ピック&ロール・ドリル⓪ ボールスクリーンの基礎

こんにちは、現代バスケットボール戦術研究(MBTR) @MBTResearch です。

これまで、、ピック&ロールの基本的なパターンを網羅したドリルをテーマ毎に4編に分けて紹介してきました(その①その②その③その④)。

今回、そのドリルに取り組むに本来習得しておくべきボールスクリーンの基礎についてまとめておくことにします。

[※その他のドリルについては「バスケットボール・ドリルまとめ」で紹介]

[※拙note「シューターのためのムーブメント&セット」も是非ご一読を]


1. ボールスクリーンの目的と狙うプレー

まずそもそも、ボールスクリーンとは一体何のために行われるプレーなのでしょうか?

様々な答えがあると思いますが、私個人の考えとしては、1on1を有利にする(1on1にアドバンテージを発生させる)というのを根幹的目的に据えています。

例えば、下図をご覧ください。

画像1

これは基本的なシングルサイド・バンプ・アクションの構図ですが(詳しくはその④をどうぞ)、初学者にとって、いきなりこの図をこの図のまま理解するのは難しい、ないしほとんど不可能かと思われます。

ですので、一つ一つ分解して考えていくことにしましょう。

まず1on1が有利に

まず、ボールハンドラーとハンドラーDFを抜き出して考えてみましょう。

このシーンではハンドラーDFはアンダーを選択していますが、スクリナーを外して見てみるとわかりやすいように、DFがわざわざ迂回して追いかけてきているのと同じことですから、その分だけハンドラーに優位(アドバンテージ)が出来ていることがわかります。(アンダーに対するより詳しいアタッキングについてはその①をどうぞ)

1on1優位波及①

こうして発生したハンドラーの優位に対し、スクリナーDFがカバーに出れば、上図の通り、スクリナーのロールが当然オープンになります。

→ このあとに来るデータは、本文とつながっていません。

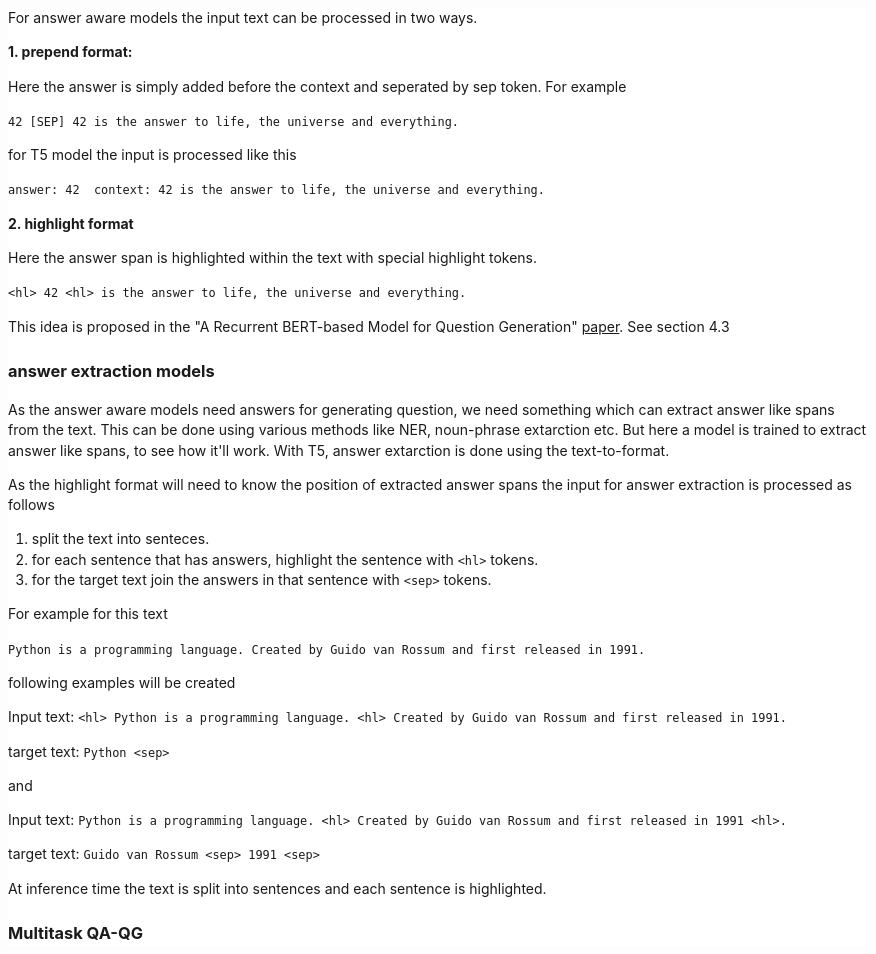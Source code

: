 For answer aware models the input text can be processed in two ways.

**1. prepend format:**

 Here the answer is simply added before the context and seperated by sep token. For example

 `42 [SEP] 42 is the answer to life, the universe and everything.`

 for T5 model the input is processed like this

 `answer: 42  context: 42 is the answer to life, the universe and everything.`

**2. highlight format**

Here the answer span is highlighted within the text with special highlight tokens.

`<hl> 42 <hl> is the answer to life, the universe and everything.`

This idea is proposed in the "A Recurrent BERT-based Model for Question Generation" [paper](https://www.aclweb.org/anthology/D19-5821.pdf). See section 4.3 

### answer extraction models

As the answer aware models need answers for generating question, we need something which can extract answer like spans from the text. This can be done using various methods like NER, noun-phrase extarction etc. But here a model is trained to extract answer like spans, to see how it'll work. With T5, answer extarction is done using the text-to-format. 

As the highlight format will need to know the position of extracted answer spans the input for answer extraction is processed as follows

  1. split the text into senteces. 
  2. for each sentence that has answers, highlight the sentence with `<hl>` tokens.
  3. for the target text join the answers in that sentence with `<sep>` tokens.

For example for this text 

`Python is a programming language. Created by Guido van Rossum and first released in 1991.` 

following examples will be created

Input text:
`<hl> Python is a programming language. <hl> Created by Guido van Rossum and first released in 1991.`

target text:
`Python <sep>`

and 

Input text:
`Python is a programming language. <hl> Created by Guido van Rossum and first released in 1991 <hl>.`

target text:
`Guido van Rossum <sep> 1991 <sep>`

At inference time the text is split into sentences and each sentence is highlighted.

### Multitask QA-QG
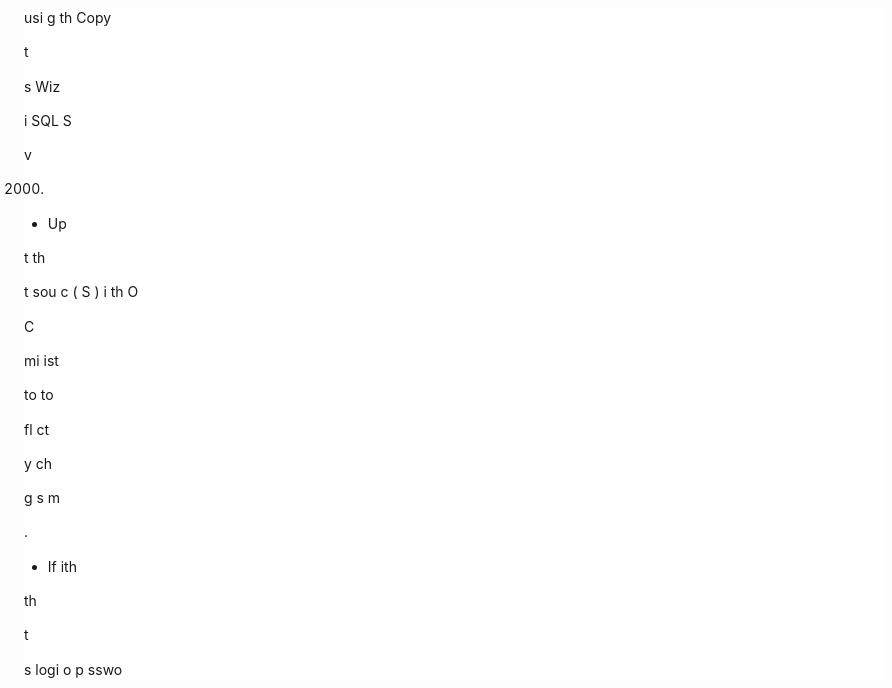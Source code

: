 
 usi
g th
 Copy 

t


s
 Wiz


 i
 SQL S

v

 2000.
- Up

t
 th
 

t
sou
c
 (
S
) i
 th
 O

C 

mi
ist

to
 to 

fl
ct 

y ch

g
s m


.
- If 
ith

 th
 

t


s
 logi
 o
 p
sswo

これは1on1の優位が波及し、スクリナーvsスクリナーDFの優位へと移行したと考えることができます。

1on1優位波及②

さらに、スクリナーのロールをコーナーDFがタグ(ケアのこと)すれば、今度はコーナーがオープンになります。

ハンドラーの優位 → スクリナーの優位 → コーナー(オフボール)の優位 と移り変わったわけです。

これに対し、タグ・スイッチというスイッチDFコンセプトがあります。(詳しくは発展的スイッチDFシステム紹介をどうぞ)

1on1優位波及③-1

ハンドラーDFがハンドラーを諦めてコーナーへとスイッチしていくパターンで、これにより、ハンドラー、スクリナー、コーナー、どこのプレーヤーもオープンにはならない構造になっています。

これで万事休すか……と一見見えますが、実はそうではありません。

1on1優位波及③-2

上図の通り、アウトサイドにはスピード・ミスマッチ、インサイドにはサイズ・ミスマッチが発生しており、ミスマッチという形の別種のアドバンテージが発生する形になっています。

ボールスクリーン体系図

いささか陳腐なポンチ絵になりますが、上の概念図の通り、1on1の優位がまず第一にあって、スクリナーやオフボールに波及し、場合によっては先程のタグ・スイッチの場面のように、1on1の優位に再び帰結するようなことが起きることになります。

どんなに複雑なボールスクリーンのコンセプトでも、「いかに1on1の優位を作り、それを利用するか」という根幹を見失わなければ、最終的に咀嚼し理解していくことが可能となるでしょう。